*Work request*. Write out every line exactly, from the start of the records below to the line with "Mental Health March?**", and stop there. Don't write out the pictures.
Working data Block Start
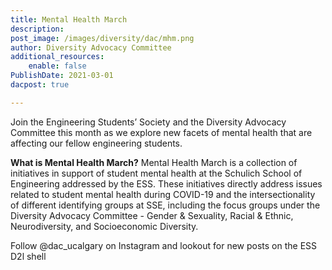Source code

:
 ```yaml
---
title: Mental Health March
description: 
post_image: /images/diversity/dac/mhm.png
author: Diversity Advocacy Committee
additional_resources:
    enable: false
PublishDate: 2021-03-01
dacpost: true

---
```

Join the Engineering Students’ Society and the Diversity Advocacy Committee this month as we explore new facets of mental health that are affecting our fellow engineering students. 

**What is Mental Health March?**
Mental Health March is a collection of initiatives in support of student mental health at the Schulich School of Engineering addressed by the ESS. These initiatives directly address issues related to student mental health during COVID-19 and the intersectionality of different identifying groups at SSE, including the focus groups under the Diversity Advocacy Committee - Gender & Sexuality, Racial & Ethnic, Neurodiversity, and Socioeconomic Diversity. 

Follow @dac_ucalgary on Instagram and lookout for new posts on the ESS D2l shell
Working data Block End
*Output*.
Source code

:
 ```yaml
---
title: Mental Health March
description: 
post_image: /images/diversity/dac/mhm.png
author: Diversity Advocacy Committee
additional_resources:
    enable: false
PublishDate: 2021-03-01
dacpost: true

---
```

Join the Engineering Students’ Society and the Diversity Advocacy Committee this month as we explore new facets of mental health that are affecting our fellow engineering students. 

**What is Mental Health March?**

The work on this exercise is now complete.